My Journey of DevOps Discovery

I'm going to take you on a journey. This is the journey of my career thus far and the discoveries that have made dealing with DevOps more pleasant.

Photo by Tegan Mierle on Unsplash
Photo of a figure in a hoody walking down a road by Tegan Mierle on Unsplash

First I want to make something clear. I consider myself a JavaScript developer, previously a Java and .Net developer. Throughout my career I've technically been a "Full Stack" developer but operations have never been my passion. Anything I can do to make the ops side of things easier leaves me with more time to code - more time to do what I love.

What follows is a progression of techniques I use to make managing servers easier. I am not suggesting that one technique replaces the prior though. There are times when each of these techniques can be useful to me today.

So let's start way back at the beginning with young naïve Marcus and how he approached all server configuration and management:

Welcome to the terminal

When I was first learning about managing servers all my interaction was through either entering commands in the command line (usually copy & pasted from StackOverflow) or running some installer directly on the machine. Servers were unique, well cared for creatures. Each had their own quirks and were often jack-of-all-trades machines, running several different applications. When something new needed installing I would log on to each machine and repeat the same process to get whatever is needed set up.

This took time, my clumsy fingers made mistakes and I constantly feared hard drive corruption. There was little to no documentation to say exactly how each machine was setup and configured. Production and dev machines could have their differences without anyone being aware and new staff were nervous to make changes fearing what impact it could have.

Clearly this wasn't going to scale much. We need something better. We need reproducibility.

Say hello to bash scripts

The next logical step was to put those manually typed commands into a bash or batch script to make it easier to apply to multiple machines. We still need to run the file on each server but now we can be sure that the same commands are run on each - assuming each are already set up the same.

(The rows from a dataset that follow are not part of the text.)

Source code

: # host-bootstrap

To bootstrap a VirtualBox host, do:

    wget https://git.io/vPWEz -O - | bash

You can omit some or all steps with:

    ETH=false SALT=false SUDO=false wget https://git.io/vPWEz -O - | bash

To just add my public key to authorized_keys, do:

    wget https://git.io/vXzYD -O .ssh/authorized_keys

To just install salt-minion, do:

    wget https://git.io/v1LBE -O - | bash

Bash scripts also have the added documentation of being self-documenting (sort-of). If you want to know how a server is configured and setup you can just read the code in the bash script and get an understanding of what was run.

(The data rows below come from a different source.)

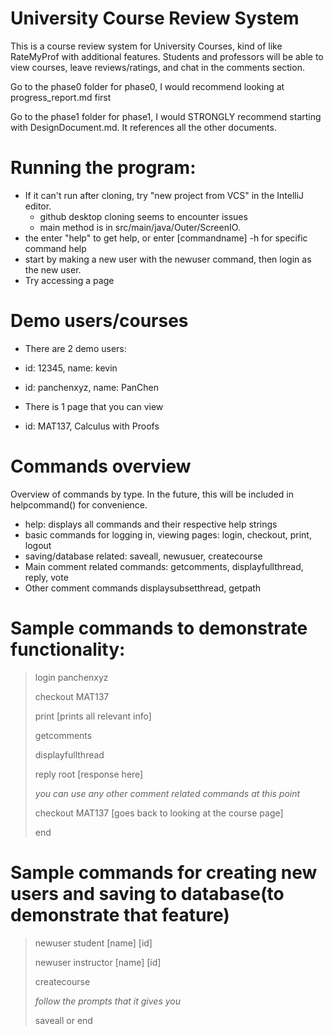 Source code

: # University Course Review System

This is a course review system for University Courses, kind of like RateMyProf with additional features.
Students and professors will be able to view courses, leave reviews/ratings, and chat in the comments section.

Go to the phase0 folder for phase0, I would recommend looking at progress_report.md first

Go to the phase1 folder for phase1, I would STRONGLY recommend starting with DesignDocument.md. It references all the
other documents.

# Running the program:
- If it can't run after cloning, try "new project from VCS" in the IntelliJ editor.
    - github desktop cloning seems to encounter issues
    - main method is in src/main/java/Outer/ScreenIO.
- the enter "help" to get help, or enter [commandname] -h for specific command help
- start by making a new user with the newuser command, then login as the new user.
- Try accessing a page

# Demo users/courses
- There are 2 demo users:
 - id: 12345, name: kevin
 - id: panchenxyz, name: PanChen

- There is 1 page that you can view
 - id: MAT137, Calculus with Proofs

# Commands overview

Overview of commands by type. In the future, this will be included in helpcommand() for convenience.

- help: displays all commands and their respective help strings
- basic commands for logging in, viewing pages: login, checkout, print, logout
- saving/database related: saveall, newusuer, createcourse
- Main comment related commands: getcomments, displayfullthread, reply, vote
- Other comment commands displaysubsetthread, getpath

# Sample commands to demonstrate functionality:
> login panchenxyz
> 
> checkout MAT137
> 
> print [prints all relevant info]
> 
> getcomments
> 
> displayfullthread
> 
> reply root [response here]
> 
> *you can use any other comment related commands at this point*
> 
> checkout MAT137 [goes back to looking at the course page]
> 
> end

# Sample commands for creating new users and saving to database(to demonstrate that feature)

> newuser student [name] [id]
> 
> newuser instructor [name] [id]
> 
> createcourse
> 
> *follow the prompts that it gives you*
> 
> saveall or end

But this is still time consuming - rather than copy & pasting these commands into a terminal window we are putting them into a script instead (often both as we want to check it actually works first). These scripts are hard to maintain as it's very rare they can be re-run on the same machine without unwanted side-effects. Emergency hotfixes applied directly to production machines can quite easily be forgotten about and not back-ported to other machines or scripts.

Clearly we need to do more.

It's time to automate repetitive tasks

Wouldn't it be wonderful if we could tell the computer what we want it to have installed and it went away and figured out the if and hows? That's exactly what configuration management tools like Ansible and Chef do.

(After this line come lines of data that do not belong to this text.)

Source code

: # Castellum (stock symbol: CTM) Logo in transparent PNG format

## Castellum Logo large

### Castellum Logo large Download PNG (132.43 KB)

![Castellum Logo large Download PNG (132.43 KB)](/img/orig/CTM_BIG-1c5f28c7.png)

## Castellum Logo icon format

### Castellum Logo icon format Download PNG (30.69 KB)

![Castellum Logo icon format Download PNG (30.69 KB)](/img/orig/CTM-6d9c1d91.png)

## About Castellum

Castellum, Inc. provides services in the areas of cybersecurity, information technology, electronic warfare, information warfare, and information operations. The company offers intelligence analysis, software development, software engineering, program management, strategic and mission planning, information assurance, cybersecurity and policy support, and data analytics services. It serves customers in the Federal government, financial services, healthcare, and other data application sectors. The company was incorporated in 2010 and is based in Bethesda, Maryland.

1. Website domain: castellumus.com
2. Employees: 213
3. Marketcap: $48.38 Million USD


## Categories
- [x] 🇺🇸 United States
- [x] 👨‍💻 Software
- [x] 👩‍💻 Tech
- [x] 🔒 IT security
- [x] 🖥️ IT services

With these tools we can create small tasks that handle a piece of software and then we can use those tasks in larger descriptor files of our servers.

Example NodeJS role in Ansible:

# Install Node.js using packages crafted by NodeSource
---
- name: Import the NodeSource GPG key into apt
  apt_key:
    url: https://keyserver.ubuntu.com/pks/lookup?op=get&fingerprint=on&search=0x1655A0AB68576280
    id: "68576280"
    state: present

- name: Add NodeSource deb repository
  apt_repository:
    repo: 'deb https://deb.nodesource.com/node_{{ debian_repo_version }} {{ ansible_distribution_release }} main'
    state: present

- name: Install Node.js
  apt:
    pkg:
      - nodejs
    state: installed
    update_cache: yes

When this role is referenced in our "playbook" (Ansible speak for server configuration file) Ansible will keep track of whether it needs to install NodeJS or not. If it's the first time being run on that machine it will go off, add the repository, install NodeJS and then keep a note of doing so. Subsequent runs on the playbook will skip over the NodeJS role unless there are changes made to it.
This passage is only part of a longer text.